WORK INSTRUCTION: Report every line below that has the string "const" in it.

THE INPUT:

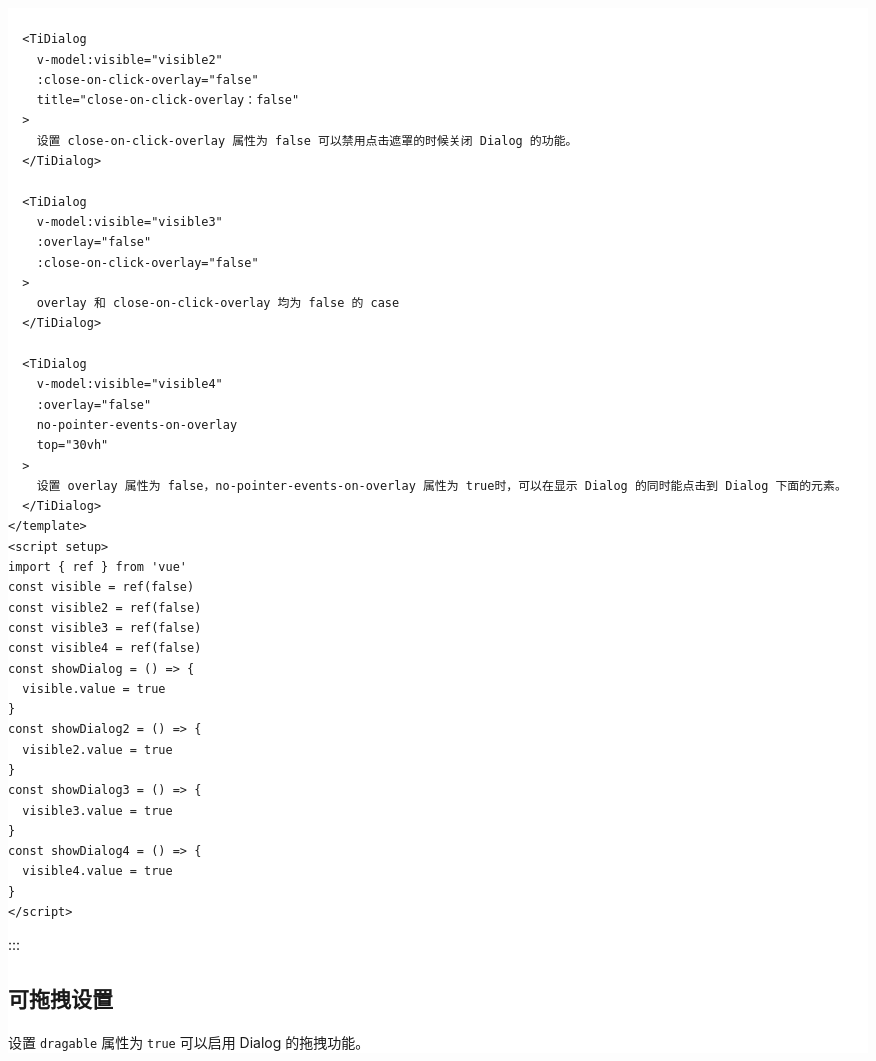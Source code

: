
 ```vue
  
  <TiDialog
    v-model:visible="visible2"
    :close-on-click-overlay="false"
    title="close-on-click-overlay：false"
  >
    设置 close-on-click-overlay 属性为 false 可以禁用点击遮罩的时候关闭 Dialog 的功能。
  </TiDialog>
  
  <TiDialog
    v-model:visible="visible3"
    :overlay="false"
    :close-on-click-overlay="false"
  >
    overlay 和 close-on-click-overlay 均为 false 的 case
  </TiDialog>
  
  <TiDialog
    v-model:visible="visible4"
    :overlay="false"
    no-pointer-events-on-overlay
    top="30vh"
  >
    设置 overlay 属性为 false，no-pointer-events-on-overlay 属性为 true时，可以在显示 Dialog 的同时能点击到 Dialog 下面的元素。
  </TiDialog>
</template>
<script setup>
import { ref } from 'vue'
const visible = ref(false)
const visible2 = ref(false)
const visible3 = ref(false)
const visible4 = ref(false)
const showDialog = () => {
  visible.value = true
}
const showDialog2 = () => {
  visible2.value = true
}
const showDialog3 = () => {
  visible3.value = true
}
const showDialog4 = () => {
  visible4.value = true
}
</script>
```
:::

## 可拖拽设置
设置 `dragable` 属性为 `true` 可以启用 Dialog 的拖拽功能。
--
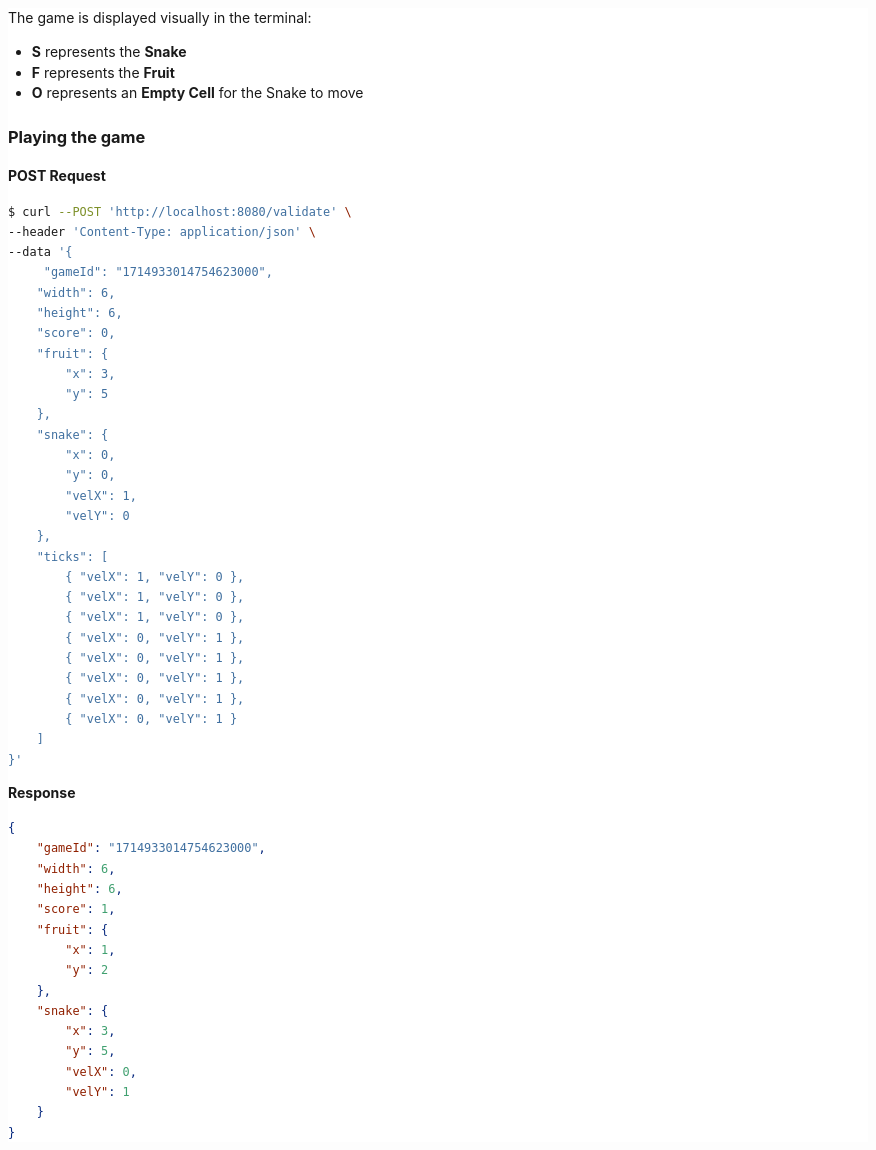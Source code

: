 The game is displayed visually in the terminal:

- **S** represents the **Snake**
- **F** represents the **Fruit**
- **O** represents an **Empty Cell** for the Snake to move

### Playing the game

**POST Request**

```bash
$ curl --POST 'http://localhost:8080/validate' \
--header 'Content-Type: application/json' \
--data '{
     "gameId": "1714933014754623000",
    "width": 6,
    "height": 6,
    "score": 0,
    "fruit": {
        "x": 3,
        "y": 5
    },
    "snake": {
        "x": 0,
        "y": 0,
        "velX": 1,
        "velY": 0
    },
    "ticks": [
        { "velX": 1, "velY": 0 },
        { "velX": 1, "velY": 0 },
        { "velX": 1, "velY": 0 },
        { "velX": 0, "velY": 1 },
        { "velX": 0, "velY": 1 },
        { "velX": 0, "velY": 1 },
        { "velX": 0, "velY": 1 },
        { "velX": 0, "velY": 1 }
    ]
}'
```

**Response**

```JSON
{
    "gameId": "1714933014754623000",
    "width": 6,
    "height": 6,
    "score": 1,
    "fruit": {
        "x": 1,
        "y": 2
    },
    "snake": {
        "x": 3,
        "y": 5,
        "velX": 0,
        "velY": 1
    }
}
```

ANSWER FOR THE TASK:
const visible = ref(false)
const visible2 = ref(false)
const visible3 = ref(false)
const visible4 = ref(false)
const showDialog = () => {
const showDialog2 = () => {
const showDialog3 = () => {
const showDialog4 = () => {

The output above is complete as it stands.